ECJ: “right to be forgotten” only applies in the EU
Five years after the recognition of the online “right to be forgotten” in the landmark ruling Google Spain SL, Google Inc./Agencia de Proteccion de Datos, Mario Costeja Gonzales (C−131/12), the European Court of Justice (ECJ) has stated that search engine operators face no obligation to remove personal information globally, making the aforementioned right applicable exclusively within the borders of the 28 European countries.

The case at stake concerned the dispute between the French Data Protection Authority (CNIL) and Google Inc. in relation to the order, addressed to the firm, to remove allegedly harmful or false information about a person from all its domain name extensions.

The company refused to implement the order, confining itself to implementing a geo-blocking measure that prevented European users from being able to access the links at hand, but the content of those links remained accessible from the rest of the world.

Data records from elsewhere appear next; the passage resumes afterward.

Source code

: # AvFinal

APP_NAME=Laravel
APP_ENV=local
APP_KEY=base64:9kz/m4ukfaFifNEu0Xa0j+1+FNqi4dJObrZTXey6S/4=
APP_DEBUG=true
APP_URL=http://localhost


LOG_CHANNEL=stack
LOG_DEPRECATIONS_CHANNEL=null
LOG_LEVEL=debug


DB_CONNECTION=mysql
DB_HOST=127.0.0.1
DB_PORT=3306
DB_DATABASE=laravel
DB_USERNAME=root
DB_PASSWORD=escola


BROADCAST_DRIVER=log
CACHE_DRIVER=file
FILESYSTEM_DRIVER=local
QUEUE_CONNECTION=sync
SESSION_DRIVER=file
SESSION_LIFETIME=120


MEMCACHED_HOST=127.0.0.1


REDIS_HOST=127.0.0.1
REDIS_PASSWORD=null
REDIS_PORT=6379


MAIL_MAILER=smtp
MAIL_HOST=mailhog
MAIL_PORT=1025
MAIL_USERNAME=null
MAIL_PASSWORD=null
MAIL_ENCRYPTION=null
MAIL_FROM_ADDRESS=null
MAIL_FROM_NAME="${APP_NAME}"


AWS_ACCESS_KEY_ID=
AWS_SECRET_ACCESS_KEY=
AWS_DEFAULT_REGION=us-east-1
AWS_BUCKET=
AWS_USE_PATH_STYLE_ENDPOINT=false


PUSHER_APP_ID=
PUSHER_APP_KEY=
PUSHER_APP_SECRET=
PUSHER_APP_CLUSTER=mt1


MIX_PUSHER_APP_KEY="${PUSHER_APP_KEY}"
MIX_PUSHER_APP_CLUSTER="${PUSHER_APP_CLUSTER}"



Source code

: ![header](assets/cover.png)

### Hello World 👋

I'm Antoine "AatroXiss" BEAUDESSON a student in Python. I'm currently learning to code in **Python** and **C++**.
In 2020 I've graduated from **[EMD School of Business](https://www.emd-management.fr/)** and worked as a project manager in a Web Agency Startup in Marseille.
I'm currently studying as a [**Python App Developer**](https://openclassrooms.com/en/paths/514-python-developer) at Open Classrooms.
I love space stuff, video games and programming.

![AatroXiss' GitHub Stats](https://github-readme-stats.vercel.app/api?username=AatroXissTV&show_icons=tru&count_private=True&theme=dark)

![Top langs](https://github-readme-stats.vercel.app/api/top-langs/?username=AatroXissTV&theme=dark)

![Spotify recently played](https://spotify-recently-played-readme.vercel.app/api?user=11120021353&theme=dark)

These measures were not considered to be adequate by the CNIL, which consequently imposed a €100.000 fine on Google.

Before going into the court’s arguments, it is worth highlighting the major impact that the ruling on the right to be forgotten has had for European citizens from 2014 to date. Known also as the “right to erasure”, it expressly appears in Recitals 65 and 66, as well as in Article 17 of the General Data Protection Regulation 2016/679 (GDPR), and grants individuals the right to obtain from the controller the de-listing of their personal data, if certain circumstances are met.

In particular, the right to be forgotten is considered as being the right of the data’s subject to no longer allow the flow of personal information which, although legitimately published during a given period of time, are no longer of public interest or no longer represent his/her personal identity.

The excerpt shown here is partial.